The most intense conversation the ELCA Conference of Bishops had at its March meeting in Chicago addressed the always tough questions around money. How we operate as a church may depend on how this plays out.
It’s not news that mission support — money from donations to congregations that is passed along to synods and the churchwide office to support their work — continues a downward trend that dates to at least 2009. The small chart below is used only to help visualize the stark decline over the years of funds reaching the churchwide organization, from more than $65 million in 2009 to just under $49 million in 2013. Synods have been similarly impacted.
What is news is the opinion voiced by several bishops that this trend isn’t likely to change and the church as a whole must come to grips with its implications. “Our people are very faithful, but the way they give has changed,” said Presiding BishopElizabeth A. Eaton. As an example, she said members are interested in giving to malaria eradication but not about making sure the auditors validating the books get paid.

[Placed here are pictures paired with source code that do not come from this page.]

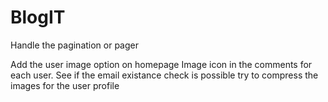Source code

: # BlogIT
Handle the pagination or pager

Add the user image option on homepage
Image icon in the comments for each user.
See if the email existance check is possible
try to compress the images for the user profile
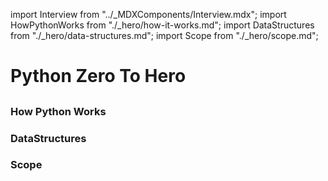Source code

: import Interview from "../_MDXComponents/Interview.mdx";
import HowPythonWorks from "./_hero/how-it-works.md";
import DataStructures from "./_hero/data-structures.md";
import Scope from "./_hero/scope.md";

# Python Zero To Hero

## 
<!-- 
<Interview level="Junior">
  <BoxingvsUnboxing />
</Interview> -->

### How Python Works
<HowPythonWorks />

### DataStructures
<DataStructures />

### Scope
<Scope />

So how do we fund the church? Maybe by assessing “what is the main thing” for the church to do and examining that “with a huge degree of honesty and humility,” Eaton said.
Perhaps “our model is outdated,” said Michael Rinehart, bishop of the Texas-Louisiana Gulf Coast Synod. “We need to be leaner and meaner. … People demand accountability. You have to justify why [members should] give money to you … and nobody wants it spent on bureaucracy.”
Others suggested that the ELCA reassure members of the solid work the church does, get involved in the wealth distribution debate, stress the positives of the church (1 in 50 Americans are touched by some service of the church each year), encourage congregations to produce narrative budgets that tell stories of what money is used for, and so forth.
Later, Ralph Jones, bishop of the Northwestern Pennsylvania Synod, made the case for straight talk. When congregation members ask him what they get out of mission support, he tells them: “Absolutely nothing. It’s not about you.” It’s about heeding Jesus’ call to serve the other — discipleship and generosity. Pretty simple yet complicated and countercultural in today’s America.